# Passport



## jennysmityh748 (Mar 16, 2008)

Hi,I am married to an American so obviously my name has changed from what it is on my passport,does anyone know if i can still travel on my passport(i want to go back to Scotland for a visit)without changing my name on it or do i have to get my name changed to my married name(i know i have to get it done eventually)and do i have to send it back to the passport office in Liverpool or is there somewhere here it can be done,i'll be gratefull for any help and suggestions given..thanks in advance.

Jenny.


----------



## Rachel_Heath (Mar 16, 2008)

Hola Jenny!

No - I don't think you will need to get your passport updated - but if you do then surf along to the BritainUSA dot com web site and search for "Amending your passport or changing your name" (I'd post the URL but board rules prevent me at the current time  ) to get more information as to what needs to be done to get your passport updated.

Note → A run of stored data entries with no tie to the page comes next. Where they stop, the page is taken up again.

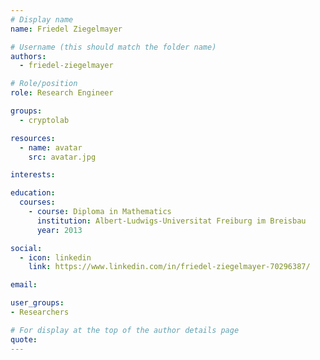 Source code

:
 ```yaml
---
# Display name
name: Friedel Ziegelmayer

# Username (this should match the folder name)
authors:
  - friedel-ziegelmayer

# Role/position
role: Research Engineer

groups:
  - cryptolab

resources:
  - name: avatar
    src: avatar.jpg

interests:

education:
  courses:
    - course: Diploma in Mathematics
      institution: Albert-Ludwigs-Universitat Freiburg im Breisbau
      year: 2013

social:
  - icon: linkedin
    link: https://www.linkedin.com/in/friedel-ziegelmayer-70296387/

email:

user_groups:
- Researchers

# For display at the top of the author details page
quote:
---
```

If you travel without changing it then you might be advised to ensure you have the original the marriage certificate with you. Also you may want the tickets registered using your maiden name.

In this day and age of post 9/11 an the DoHS scrutinizing every nook & cranny I would advice you get the passport changed to reflect the new name. It shouldn't take too long (my last update took only 3 weeks).

Good luck!

Rachel


----------



## Bevdeforges (Nov 16, 2007)

Basically what Rachel said - especially the bit about making your flight reservations in the name that is on your passport. These days, you have to give them your passport number when you book your tickets (at least online you do), so you basically have to travel using the name that is on your passport.

I'm fairly sure you should be able to have your passport updated (i.e. for the name change) through the nearest British consulate or embassy. 
Cheers,
Bev


----------



## jennysmityh748 (Mar 16, 2008)

Thanks,i kiinda thought i would have to do it under my name on my passport but just was'nt too sure..


----------



## Rachel_Heath (Mar 16, 2008)

There an echo in here? <giggle>


----------



## ajus (Mar 21, 2008)

The issue is not the name on your passport...the issue is whether you book your tickets with the correct name meaning the name of the passport. I recommend you travel with a copy of your marriage certificate...however,,,when travel...you should book your tickets using the name on your passport. That will avoid any problems


----------



## ajus (Mar 21, 2008)

You can go the the nearest British embassy to have it done....bear in mind...it will come with a dear cost...I know...I'm in the UK...and anything that requires some sort of process regardless of how minimal it maybe will cost a lot in the UK


----------